Pizza Rolls

makes 8

  • 1 lb. pizza dough
  • 2 tablespoons extra virgin olive oil
  • 1  1/3 cup marinara sauce
  • 1  1/8 cup shredded mozzarella, divided
  • 1/4 cup grated Parmesan cheese
  • 12 slices pepperoni, finely diced
  • 5 basil leaves, finely chopped, plus more for serving

Preheat oven to 450F.

Line a baking sheet with parchment paper and drizzle the surface with 1 tablespoon of olive oil.

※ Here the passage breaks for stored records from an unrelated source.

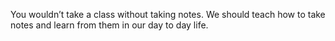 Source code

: You wouldn’t take a class without taking notes. We should teach how to take notes and learn from them in our day to day life. 
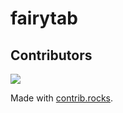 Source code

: # fairytab
## Contributors
<a href="https://github.com/kimwest00/fairytab/graphs/contributors">
  <img src="https://contrib.rocks/image?repo=kimwest00/fairytab" />
</a>

Made with [contrib.rocks](https://contrib.rocks).
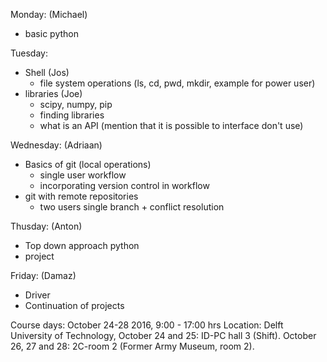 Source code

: Monday: (Michael)
- basic python 

Tuesday:
- Shell (Jos)
    - file system operations (ls, cd, pwd, mkdir, example for power user)  
- libraries (Joe)
    - scipy, numpy, pip 
    - finding libraries
    - what is an API (mention that it is possible to interface don't use) 

Wednesday: (Adriaan) 
- Basics of git (local operations)
    - single user workflow 
    - incorporating version control in workflow 
- git with remote repositories
    - two users single branch + conflict resolution 

Thusday: (Anton) 
- Top down approach python
- project

Friday: (Damaz) 
- Driver
- Continuation of projects


Course days: October 24-28 2016, 9:00 - 17:00 hrs
Location: Delft University of Technology, October 24 and 25: ID-PC hall 3 (Shift). October 26, 27 and 28: 2C-room 2 (Former Army Museum, room 2). 
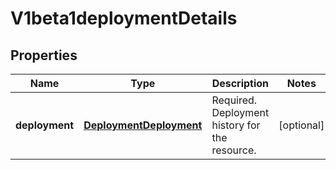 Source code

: 
# V1beta1deploymentDetails

## Properties
Name | Type | Description | Notes
------------ | ------------- | ------------- | -------------
**deployment** | [**DeploymentDeployment**](DeploymentDeployment.md) | Required. Deployment history for the resource. |  [optional]



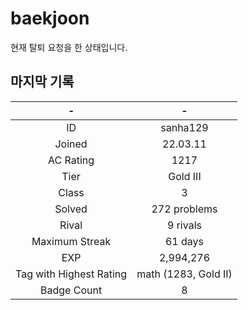 # baekjoon
현재 탈퇴 요청을 한 상태입니다. <br/>
## 마지막 기록
|-|-|
|:---:|:---:|
|ID|sanha129|
|Joined|22.03.11|
|AC Rating|1217|
|Tier|Gold III|
|Class|3|
|Solved|272 problems|
|Rival|9 rivals|
|Maximum Streak|61 days|
|EXP|2,994,276|
|Tag with Highest Rating|math (1283, Gold II)|
|Badge Count|8|
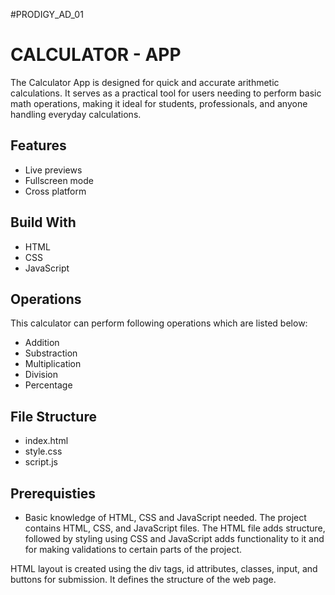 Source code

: #PRODIGY_AD_01

# CALCULATOR - APP
 The Calculator App is designed for quick and accurate arithmetic calculations. It serves as a practical tool for users needing to perform basic math operations, making it ideal for students, professionals, and anyone handling everyday calculations.


## Features

- Live previews
- Fullscreen mode
- Cross platform


## Build With

- HTML
- CSS
- JavaScript
##  Operations
 This calculator can perform following operations which are listed below:
- Addition
- Substraction
- Multiplication
- Division
- Percentage



## File Structure

- index.html
- style.css
- script.js
## Prerequisties
- Basic knowledge of HTML, CSS and JavaScript needed.
The project contains HTML, CSS, and JavaScript files. The HTML file adds structure, followed by styling using CSS and JavaScript adds functionality to it and for making validations to certain parts of the project.

HTML layout is created using the div tags, id attributes, classes, input, and buttons for submission. It defines the structure of the web page.
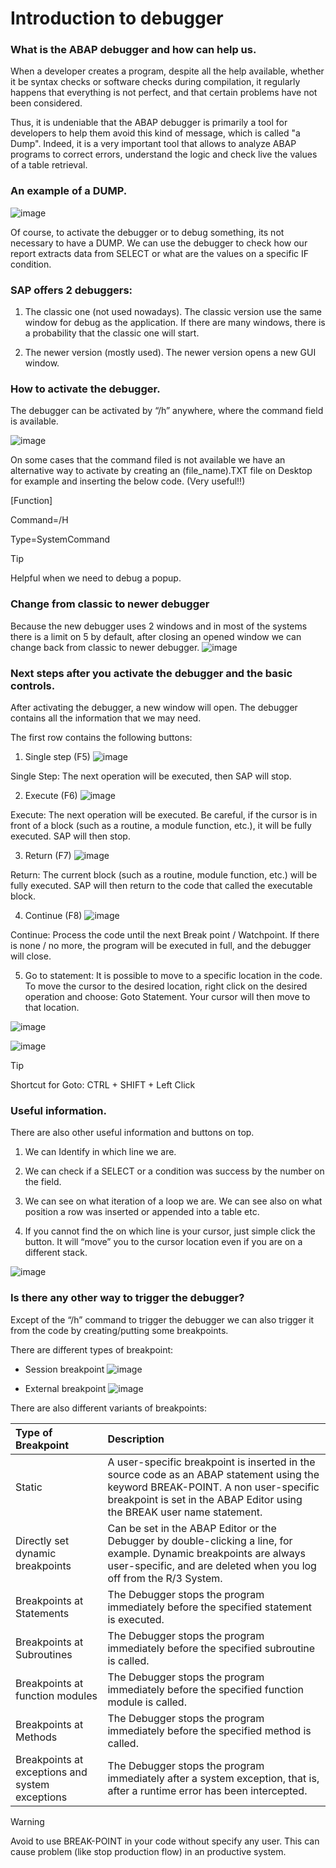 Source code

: # Introduction to debugger
### What is the ABAP debugger and how can help us.

When a developer creates a program, despite all the help available, whether it be syntax checks or software checks during compilation, it regularly happens that everything is not perfect, and that certain problems have not been considered.

Thus, it is undeniable that the ABAP debugger is primarily a tool for developers to help them avoid this kind of message, which is called "a Dump". Indeed, it is a very important tool that allows to analyze ABAP programs to correct errors, understand the logic and check live the values of a table retrieval.

### An example of a DUMP.

![image](https://github.com/user-attachments/assets/12f50fe5-f38d-4f16-8bf2-a597adbc103f)

Of course, to activate the debugger or to debug something, its not necessary to have a DUMP. We can use the debugger to check how our report extracts data from SELECT or what are the values on a specific IF condition.

### SAP offers 2 debuggers:

1. The classic one (not used nowadays). The classic version use the same window for debug as the application. If there are many windows, there is a probability that the classic one will start.

2. The newer version (mostly used). The newer version opens a new GUI window.

### How to activate the debugger.

The debugger can be activated by “/h” anywhere, where the command field is available.

![image](https://github.com/user-attachments/assets/b110a950-330e-482d-bc8b-cfbb8050a167)

On some cases that the command filed is not available we have an alternative way to activate by creating an (file_name).TXT file on Desktop for example and inserting the below code. (Very useful!!)

[Function]

Command=/H

Type=SystemCommand

> [!TIP]
> Helpful when we need to debug a popup.

### Change from classic to newer debugger

Because the new debugger uses 2 windows and in most of the systems there is a limit on 5 by default, after closing an opened window we can change back from classic to newer debugger.
![image](https://github.com/user-attachments/assets/de0e084e-8601-4e6e-a8aa-5781fd5175ea)

### Next steps after you activate the debugger and the basic controls.
After activating the debugger, a new window will open. The debugger contains all the information that we may need.

The first row contains the following buttons:

1. Single step (F5)
![image](https://github.com/user-attachments/assets/381570e5-2acf-4efe-9509-ac3c2e5621bc)

Single Step: The next operation will be executed, then SAP will stop.

2. Execute (F6)
![image](https://github.com/user-attachments/assets/4280113d-329c-406b-afea-9d8365112855)

Execute: The next operation will be executed. Be careful, if the cursor is in front of a block (such as a routine, a module function, etc.), it will be fully executed. SAP will then stop.

3. Return (F7)
![image](https://github.com/user-attachments/assets/211e5287-ef8b-4b6f-bf75-75677ac11f3f)

Return: The current block (such as a routine, module function, etc.) will be fully executed. SAP will then return to the code that called the executable block.

4. Continue (F8)
![image](https://github.com/user-attachments/assets/de514428-5435-4220-8187-8913e9ed7789)

Continue: Process the code until the next Break point / Watchpoint. If there is none / no more, the program will be executed in full, and the debugger will close.

5. Go to statement: It is possible to move to a specific location in the code. To move the cursor to the desired location, right click on the desired operation and choose: Goto Statement. Your cursor will then move to that location.

![image](https://github.com/user-attachments/assets/917e34ad-dbb5-4f33-9228-04abcb41c8bf)

![image](https://github.com/user-attachments/assets/86fda690-b18f-4f68-b7cc-5d05305e4a31)

> [!TIP]
> Shortcut for Goto: CTRL + SHIFT + Left Click

### Useful information.

There are also other useful information and buttons on top.

1. We can Identify in which line we are.

2. We can check if a SELECT or a condition was success by the number on the field.

3. We can see on what iteration of a loop we are. We can see also on what position a row was inserted or appended into a table etc.

4. If you cannot find the on which line is your cursor, just simple click the button. It will “move” you to the cursor location even if you are on a different stack.

![image](https://github.com/user-attachments/assets/24523c22-eca5-420c-ab52-16e437611450)

### Is there any other way to trigger the debugger?

Except of the “/h” command to trigger the debugger we can also trigger it from the code by creating/putting some breakpoints.

There are different types of breakpoint:

- Session breakpoint
![image](https://github.com/user-attachments/assets/e952782f-dba3-4d9a-902b-b8689a3f85d2)

- External breakpoint
![image](https://github.com/user-attachments/assets/6a931cfa-a376-4428-8cfc-20c190196c92)

There are also different variants of breakpoints:

| Type of Breakpoint | Description |
| :---         |     :---      |
| Static | A user-specific breakpoint is inserted in the source code as an ABAP statement using the keyword BREAK-POINT. A non user-specific breakpoint is set in the ABAP Editor using the BREAK user name statement. |
| Directly set dynamic breakpoints | Can be set in the ABAP Editor or the   Debugger by double-clicking a line, for example. Dynamic breakpoints are   always user-specific, and are deleted when you log off from the   R/3 System. |
| Breakpoints at Statements | The Debugger stops the program   immediately before the specified statement is executed. |
| Breakpoints at Subroutines | The Debugger stops the program   immediately before the specified subroutine is called. |
| Breakpoints at function modules | The Debugger stops the program   immediately before the specified function module is called. |
| Breakpoints at Methods     | The Debugger stops the program   immediately before the specified method is called. |
| Breakpoints at exceptions and system   exceptions     | The Debugger stops the program   immediately after a system exception, that is, after a runtime error has been intercepted. |


> [!WARNING]
> Avoid to use BREAK-POINT in your code without specify any user. This can cause problem (like stop production flow) in an productive system.
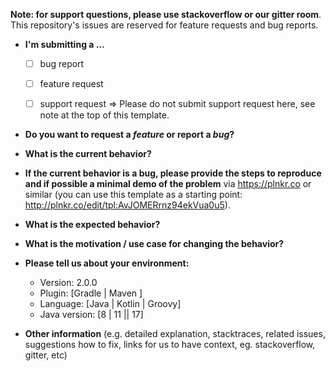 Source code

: **Note: for support questions, please use stackoverflow or our gitter room**.
This repository's issues are reserved for feature requests and bug reports.

* **I'm submitting a ...**
    - [ ] bug report
    - [ ] feature request
    - [ ] support request => Please do not submit support request here, see note at the top of this template.


* **Do you want to request a *feature* or report a *bug*?**



* **What is the current behavior?**



* **If the current behavior is a bug, please provide the steps to reproduce and if possible a minimal demo of the problem** via
  https://plnkr.co or similar (you can use this template as a starting point: http://plnkr.co/edit/tpl:AvJOMERrnz94ekVua0u5).



* **What is the expected behavior?**



* **What is the motivation / use case for changing the behavior?**



* **Please tell us about your environment:**

    - Version: 2.0.0
    - Plugin: [Gradle | Maven ]
    - Language: [Java | Kotlin | Groovy]
    - Java version: [8 | 11 || 17]


* **Other information** (e.g. detailed explanation, stacktraces, related issues, suggestions how to fix, links for us to have context, eg. stackoverflow, gitter, etc)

On a floured surface, roll out pizza dough into a rectangular shape, roughly 9 x 16 inches and position so the short sides are parallel to you. Spread the marinara sauce evenly on the rolled out dough, leaving about a 1″ border around the dough. Place 1 cup shredded mozzarella cheese, followed by pepperoni and basil and 1/8 cup Parmesan cheese.

Using your hands, lift up the bottom edge of the dough and roll it forward into a tight cylinder. Place dough cylinder, seam side down, on a cutting board and, using a thin, sharp knife, cut cylinder crosswise into 8 equal-size slices. Nestle the slices, cut sides up on a parchment lined baking sheet. Brush 1 tablespoon olive oil onto the edges of the dough and bake until golden brown about 15-20 minutes. In the last two minutes of baking, pull rolls out of the oven and top with 1/8 cup shredded mozzarella and a light sprinkle of the remaining Parmesan cheese. Place rolls back into oven and bake until cheese melts.  Remove rolls from the oven, let rest for 5 minutes and sprinkle with chopped basil for serving.